Task statement:
Please give back only the lines below from the one containing "Si dice numero" to the one containing "Ad esempio se", each repeated word for word, both ends included.

============

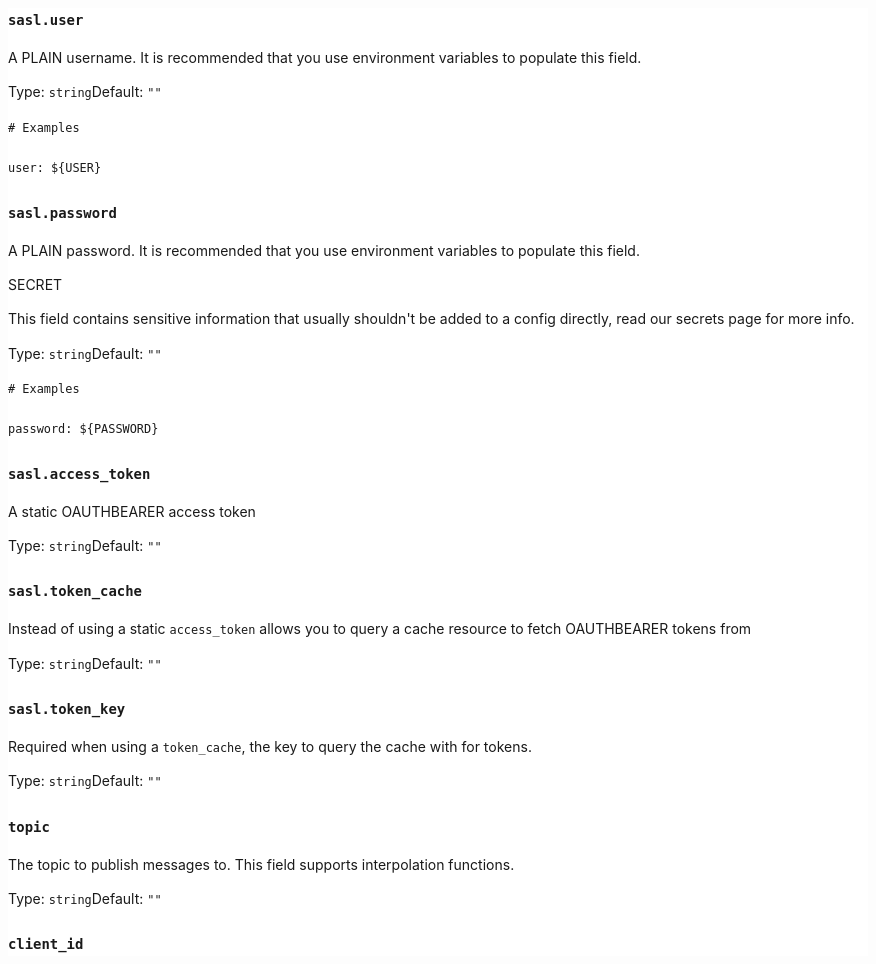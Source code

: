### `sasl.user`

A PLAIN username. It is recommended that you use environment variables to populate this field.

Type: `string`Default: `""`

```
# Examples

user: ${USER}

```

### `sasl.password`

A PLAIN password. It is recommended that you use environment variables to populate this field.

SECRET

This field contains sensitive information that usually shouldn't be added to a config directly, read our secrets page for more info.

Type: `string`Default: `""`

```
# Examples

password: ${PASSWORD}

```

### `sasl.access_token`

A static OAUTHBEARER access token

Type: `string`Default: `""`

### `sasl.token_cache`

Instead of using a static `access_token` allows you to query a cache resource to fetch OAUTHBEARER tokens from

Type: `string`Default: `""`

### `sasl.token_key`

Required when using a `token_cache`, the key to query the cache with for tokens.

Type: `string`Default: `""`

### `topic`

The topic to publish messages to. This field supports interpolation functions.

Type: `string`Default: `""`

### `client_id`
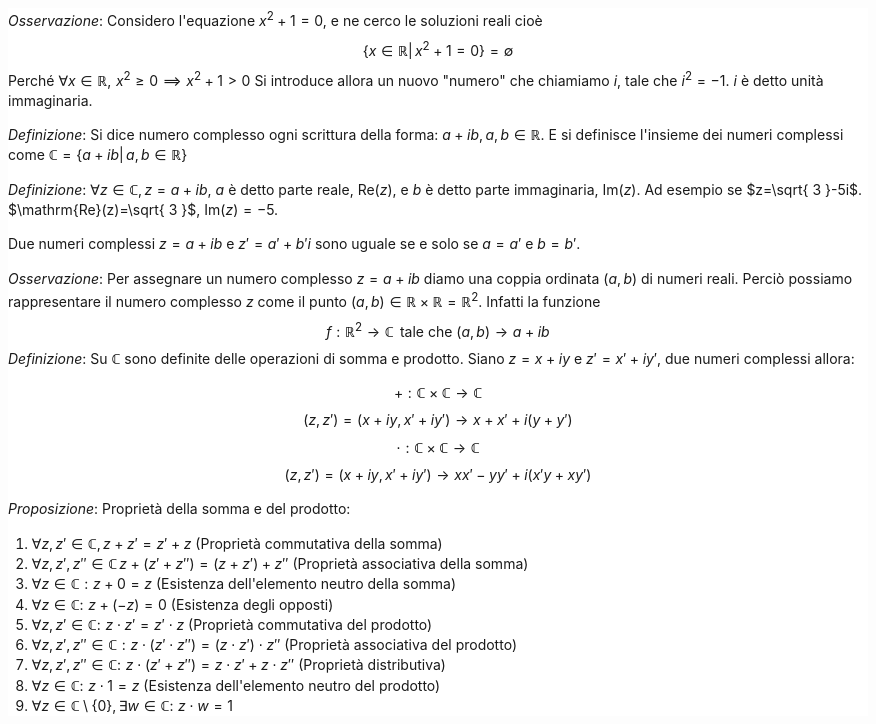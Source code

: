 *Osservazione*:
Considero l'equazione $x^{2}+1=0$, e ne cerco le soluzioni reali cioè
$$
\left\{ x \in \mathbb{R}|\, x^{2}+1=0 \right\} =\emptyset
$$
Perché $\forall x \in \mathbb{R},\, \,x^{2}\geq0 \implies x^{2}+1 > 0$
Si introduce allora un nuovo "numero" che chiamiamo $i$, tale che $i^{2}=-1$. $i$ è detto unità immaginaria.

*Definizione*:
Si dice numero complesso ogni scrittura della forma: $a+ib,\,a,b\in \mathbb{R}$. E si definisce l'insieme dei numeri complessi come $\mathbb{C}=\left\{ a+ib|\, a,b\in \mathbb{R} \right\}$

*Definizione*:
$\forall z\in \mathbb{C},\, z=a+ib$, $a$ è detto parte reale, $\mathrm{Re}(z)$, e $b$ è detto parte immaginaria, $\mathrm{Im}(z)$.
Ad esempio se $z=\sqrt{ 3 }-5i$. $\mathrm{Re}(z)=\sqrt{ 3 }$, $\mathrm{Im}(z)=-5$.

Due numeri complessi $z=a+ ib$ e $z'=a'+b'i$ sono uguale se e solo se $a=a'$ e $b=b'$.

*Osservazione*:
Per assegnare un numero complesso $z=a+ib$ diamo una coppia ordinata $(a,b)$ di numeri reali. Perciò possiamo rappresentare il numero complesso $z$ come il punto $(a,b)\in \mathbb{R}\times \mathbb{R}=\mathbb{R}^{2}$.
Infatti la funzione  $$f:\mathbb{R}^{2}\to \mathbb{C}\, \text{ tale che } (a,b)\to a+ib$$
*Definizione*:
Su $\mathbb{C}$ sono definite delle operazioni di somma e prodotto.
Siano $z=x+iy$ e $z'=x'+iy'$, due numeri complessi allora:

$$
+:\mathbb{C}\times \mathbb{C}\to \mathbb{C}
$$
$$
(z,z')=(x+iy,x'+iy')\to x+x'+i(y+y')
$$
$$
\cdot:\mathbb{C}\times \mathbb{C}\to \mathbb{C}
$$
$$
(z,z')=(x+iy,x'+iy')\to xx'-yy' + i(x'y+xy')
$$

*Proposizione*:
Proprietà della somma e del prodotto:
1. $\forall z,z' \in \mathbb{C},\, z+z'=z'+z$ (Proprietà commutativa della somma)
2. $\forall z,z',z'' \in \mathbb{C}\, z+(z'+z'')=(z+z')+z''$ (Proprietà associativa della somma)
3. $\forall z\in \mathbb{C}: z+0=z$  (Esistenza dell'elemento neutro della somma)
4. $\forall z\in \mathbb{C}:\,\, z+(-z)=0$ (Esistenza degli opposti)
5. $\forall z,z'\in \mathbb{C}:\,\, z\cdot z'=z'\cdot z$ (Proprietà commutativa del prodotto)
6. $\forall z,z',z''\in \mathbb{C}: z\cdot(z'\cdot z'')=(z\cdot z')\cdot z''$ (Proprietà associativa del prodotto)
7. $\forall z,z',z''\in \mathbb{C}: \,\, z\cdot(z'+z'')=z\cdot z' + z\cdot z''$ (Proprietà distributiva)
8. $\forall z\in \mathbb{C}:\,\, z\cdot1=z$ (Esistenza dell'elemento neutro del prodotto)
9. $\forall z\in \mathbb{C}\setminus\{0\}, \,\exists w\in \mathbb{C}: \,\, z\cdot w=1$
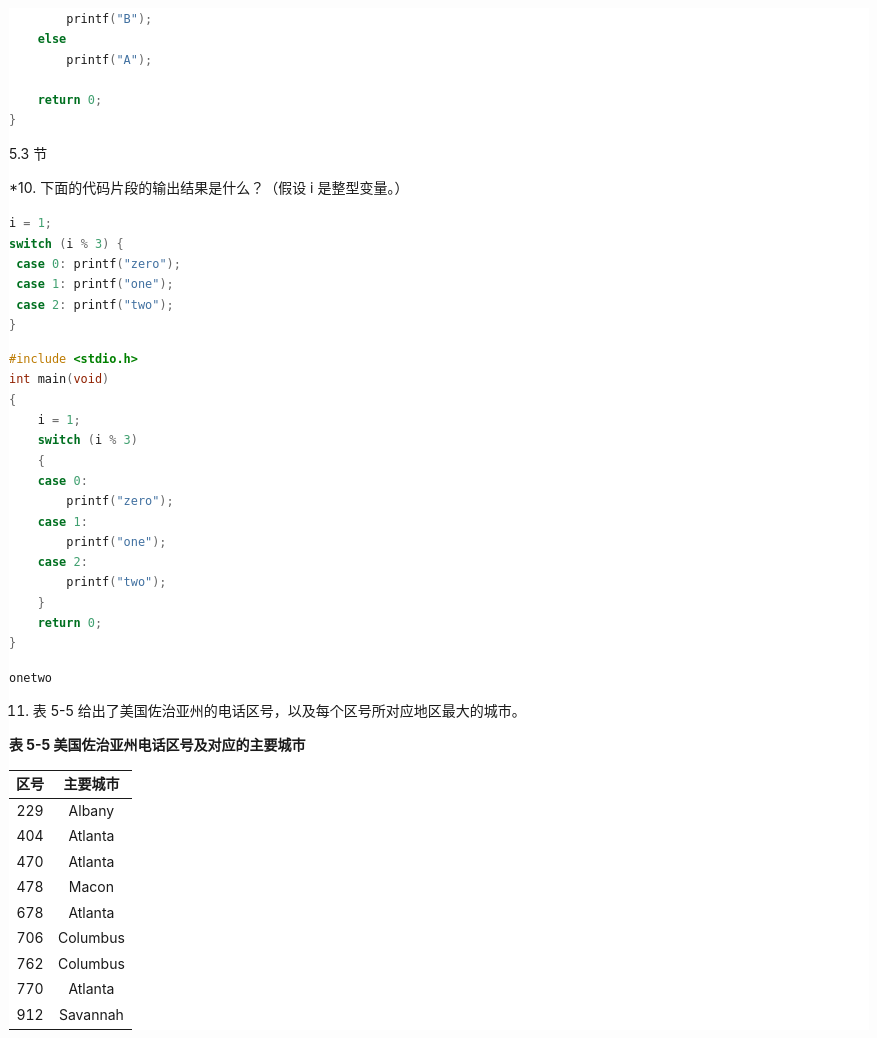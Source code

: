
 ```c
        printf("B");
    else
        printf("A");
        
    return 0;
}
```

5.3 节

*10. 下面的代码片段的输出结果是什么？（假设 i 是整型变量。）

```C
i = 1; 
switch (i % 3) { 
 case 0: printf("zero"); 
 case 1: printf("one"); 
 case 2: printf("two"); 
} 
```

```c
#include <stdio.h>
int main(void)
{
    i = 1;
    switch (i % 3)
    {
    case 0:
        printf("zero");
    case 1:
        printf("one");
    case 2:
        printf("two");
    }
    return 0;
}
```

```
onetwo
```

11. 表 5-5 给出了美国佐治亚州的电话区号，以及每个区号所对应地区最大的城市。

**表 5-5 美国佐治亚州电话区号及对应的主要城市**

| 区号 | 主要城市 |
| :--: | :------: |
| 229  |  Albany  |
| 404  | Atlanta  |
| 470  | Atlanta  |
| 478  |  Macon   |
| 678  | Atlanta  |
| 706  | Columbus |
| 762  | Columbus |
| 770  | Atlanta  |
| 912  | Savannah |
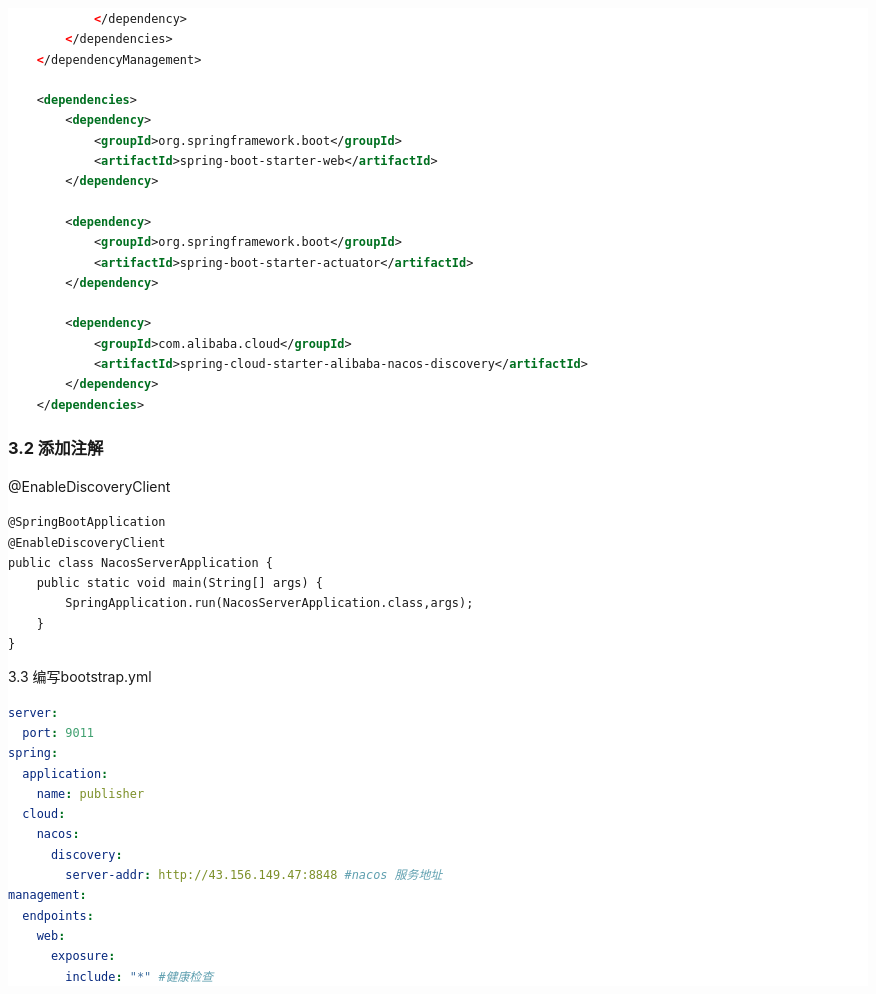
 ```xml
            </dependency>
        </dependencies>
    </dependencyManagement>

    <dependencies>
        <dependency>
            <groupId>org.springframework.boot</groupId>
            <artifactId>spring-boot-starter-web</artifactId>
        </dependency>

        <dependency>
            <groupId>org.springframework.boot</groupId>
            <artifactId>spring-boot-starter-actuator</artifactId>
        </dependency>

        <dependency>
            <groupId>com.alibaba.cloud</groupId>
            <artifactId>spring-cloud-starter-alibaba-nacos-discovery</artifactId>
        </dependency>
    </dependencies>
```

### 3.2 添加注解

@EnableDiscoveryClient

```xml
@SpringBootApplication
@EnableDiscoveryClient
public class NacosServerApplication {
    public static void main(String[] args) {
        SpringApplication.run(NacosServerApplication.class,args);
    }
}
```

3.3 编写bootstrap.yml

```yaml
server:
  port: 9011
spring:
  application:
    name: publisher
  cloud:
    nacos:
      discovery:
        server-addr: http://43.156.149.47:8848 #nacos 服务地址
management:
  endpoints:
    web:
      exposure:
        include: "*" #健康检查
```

============

Task solution:
Si dice numero complesso ogni scrittura della forma: $a+ib,\,a,b\in \mathbb{R}$. E si definisce l'insieme dei numeri complessi come $\mathbb{C}=\left\{ a+ib|\, a,b\in \mathbb{R} \right\}$

*Definizione*:
$\forall z\in \mathbb{C},\, z=a+ib$, $a$ è detto parte reale, $\mathrm{Re}(z)$, e $b$ è detto parte immaginaria, $\mathrm{Im}(z)$.
Ad esempio se $z=\sqrt{ 3 }-5i$. $\mathrm{Re}(z)=\sqrt{ 3 }$, $\mathrm{Im}(z)=-5$.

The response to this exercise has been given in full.